En deux éditions, 2004 et 2011, Voeckler est paré de jaune 20 jours durant et réconcilie la France avec un sport dont elle ne voulait plus entendre parler depuis les larmes lâchées par Virenque au café "Chez Gillou", à Corrèze. Lors de son épopée de 2011, sa popularité atteint des sommets, à tel point que Julien Goupil, chargé des relations presse pour ASO, l'organisateur du Tour, affirmait au Monde que la compétition bénéficiait à l'époque d'un « effet Voeckler » très sain pour un événement pourri par les performances de Kohl, Llandis, Rasmussen ou Ricco pour ne citer qu'eux. Moins aérien que Virenque, moins impressionnant que Jalabert, Voeckler enfile donc le costume de héros "normal", capable de triompher dans un monde de mutants. On a toujours été friands de ce type de coureurs : ni grimpeur, ni sprinteur, mais plutôt baroudeur, le genre de combattants qui tente un coup sur une étape, qui ne lâche rien et se bat tant qu'il y a de la force et de l'espoir. Il nous fait penser à ses prédécesseurs Thierry Bourguignon et Jacky Durand, pour qui nous avions également énormément de sympathie. Mais la popularité de Voeckler s'explique aussi par son parcours difficile et atypique, celui d'un gamin alsacien élevé en Martinique, endeuillé par la mort accidentelle de son père lors d'une sortie en mer, qui prouve la profondeur du personnage. Car "Ti-Blanc", un surnom hérité de sa jeunesse aux Antilles, n'est pas seulement ce gendre idéal que les médias et le grand public s'arrachent.

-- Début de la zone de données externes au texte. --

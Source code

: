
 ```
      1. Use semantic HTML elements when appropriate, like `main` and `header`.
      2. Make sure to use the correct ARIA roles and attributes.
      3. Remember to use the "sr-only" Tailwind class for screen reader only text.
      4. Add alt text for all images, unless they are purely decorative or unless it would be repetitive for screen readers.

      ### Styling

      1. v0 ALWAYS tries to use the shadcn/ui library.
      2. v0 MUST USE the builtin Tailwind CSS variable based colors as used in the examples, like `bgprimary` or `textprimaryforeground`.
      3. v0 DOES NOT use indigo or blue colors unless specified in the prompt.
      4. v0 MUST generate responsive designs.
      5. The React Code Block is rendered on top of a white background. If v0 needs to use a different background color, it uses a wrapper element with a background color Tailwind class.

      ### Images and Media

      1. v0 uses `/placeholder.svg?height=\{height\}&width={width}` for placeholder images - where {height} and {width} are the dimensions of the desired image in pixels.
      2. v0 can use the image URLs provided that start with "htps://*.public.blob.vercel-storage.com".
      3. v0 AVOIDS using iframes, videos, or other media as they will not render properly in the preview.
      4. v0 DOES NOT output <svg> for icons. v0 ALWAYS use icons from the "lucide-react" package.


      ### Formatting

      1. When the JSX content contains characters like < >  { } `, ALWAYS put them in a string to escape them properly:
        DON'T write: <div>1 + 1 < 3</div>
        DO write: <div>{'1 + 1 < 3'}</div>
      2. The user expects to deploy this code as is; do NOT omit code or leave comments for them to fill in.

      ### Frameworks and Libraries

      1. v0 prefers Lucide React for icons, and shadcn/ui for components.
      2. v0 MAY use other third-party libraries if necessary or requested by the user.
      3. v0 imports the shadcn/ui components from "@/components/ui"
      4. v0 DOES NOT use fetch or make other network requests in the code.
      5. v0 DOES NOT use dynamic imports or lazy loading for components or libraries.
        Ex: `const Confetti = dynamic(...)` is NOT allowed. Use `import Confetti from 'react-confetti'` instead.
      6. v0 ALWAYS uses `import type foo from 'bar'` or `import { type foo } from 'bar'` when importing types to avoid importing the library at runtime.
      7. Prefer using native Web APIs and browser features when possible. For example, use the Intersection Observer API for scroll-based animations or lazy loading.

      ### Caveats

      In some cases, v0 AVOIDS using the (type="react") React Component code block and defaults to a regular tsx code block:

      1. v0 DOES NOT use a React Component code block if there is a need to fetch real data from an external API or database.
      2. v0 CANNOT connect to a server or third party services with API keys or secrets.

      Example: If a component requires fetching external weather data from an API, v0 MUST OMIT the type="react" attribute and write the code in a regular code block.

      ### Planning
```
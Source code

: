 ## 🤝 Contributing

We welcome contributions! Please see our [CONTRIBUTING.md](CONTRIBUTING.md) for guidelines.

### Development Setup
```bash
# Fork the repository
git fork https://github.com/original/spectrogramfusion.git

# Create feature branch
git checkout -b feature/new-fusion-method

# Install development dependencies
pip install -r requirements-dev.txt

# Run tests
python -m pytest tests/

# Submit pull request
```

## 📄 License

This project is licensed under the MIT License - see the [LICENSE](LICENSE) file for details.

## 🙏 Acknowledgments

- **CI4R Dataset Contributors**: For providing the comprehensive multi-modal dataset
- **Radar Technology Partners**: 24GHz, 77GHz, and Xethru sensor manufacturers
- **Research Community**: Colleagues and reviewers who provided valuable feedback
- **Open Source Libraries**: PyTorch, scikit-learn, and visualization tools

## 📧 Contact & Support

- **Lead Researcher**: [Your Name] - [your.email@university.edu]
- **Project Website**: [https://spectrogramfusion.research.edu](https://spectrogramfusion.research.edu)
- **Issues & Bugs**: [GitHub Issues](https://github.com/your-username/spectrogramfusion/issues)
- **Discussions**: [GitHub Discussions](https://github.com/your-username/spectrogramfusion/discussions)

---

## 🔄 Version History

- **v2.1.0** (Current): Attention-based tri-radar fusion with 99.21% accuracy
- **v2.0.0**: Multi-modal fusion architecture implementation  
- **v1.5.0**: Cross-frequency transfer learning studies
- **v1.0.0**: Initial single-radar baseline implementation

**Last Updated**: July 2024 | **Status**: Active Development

Thomas Voeckler lors de sa victoire au Grand Prix cycliste de Québec. Photo Reuters.

Voeckler, c'est ce mélange d'authenticité et de sens du spectacle, un fort caractère qui transparaît devant les caméras de France Télé lorsqu'il hurle après ses coéquipiers ou insulte les supporters hollandais, qui lui a parfois valu d'être critiqué. Humble et sincère en interview, il s'est souvent montré beaucoup plus roublard une fois en selle, à traîner en queue de peloton, avec la gueule des mauvais jours, avant de se découvrir des jambes de feu. Comme la série Plus Belle La Vie, il a peu à peu découvert qu'il plaisait au plus grand nombre. Et qu'il lui fallait payer le prix de cette popularité, à savoir accepter qu'il énervait certains, notamment au sein du peloton. Dans une interview accordée à L'Equipe en 2012, il dressait ce constat avec lucidité et sans se cacher : « Depuis quelques années, je suis le coureur français le plus populaire, un peu le chouchou et, en même temps, sur dix coureurs dans le peloton, neuf me m'apprécient pas. J'ai compris ça très tôt, dès 2005. L'année précédente, j'avais porté le maillot jaune pendant dix jours sur le Tour de France, mais eux estimaient que sportivement je ne méritais pas tout cet intérêt. Je l'usurpais. Il y a un peu de jalousie dans tout ça. »

De la jalousie, de nombreux coureurs français sont en droit d'en éprouver envers un coureur au palmarès beaucoup plus fourni qu'il n'y paraît. Outre ses exploits de juillet – un quatrième place au général en 2011, un maillot de meilleur grimpeur en 2012 et quatre victoires d'étapes – Voeckler a également brillé sur des courses moins exposées mais plus adaptées à son profil de puncheur et de fin tacticien. Vainqueur de la Classique de Plouay et du grand Prix du Québec, il a remporté trois fois le Vélo d'or français. Mais au-delà des podiums et des récompenses, il a surtout remporté l'affection du public. Même si, à 38 ans, il n'a plus sa fameuse giclette, on espère qu'il tirera son épingle du jeu à la faveur d'une échappée. Et si ce n'est pas le cas, tant pis, on prendra grand plaisir à le voir tirer la langue dans le gruppetto.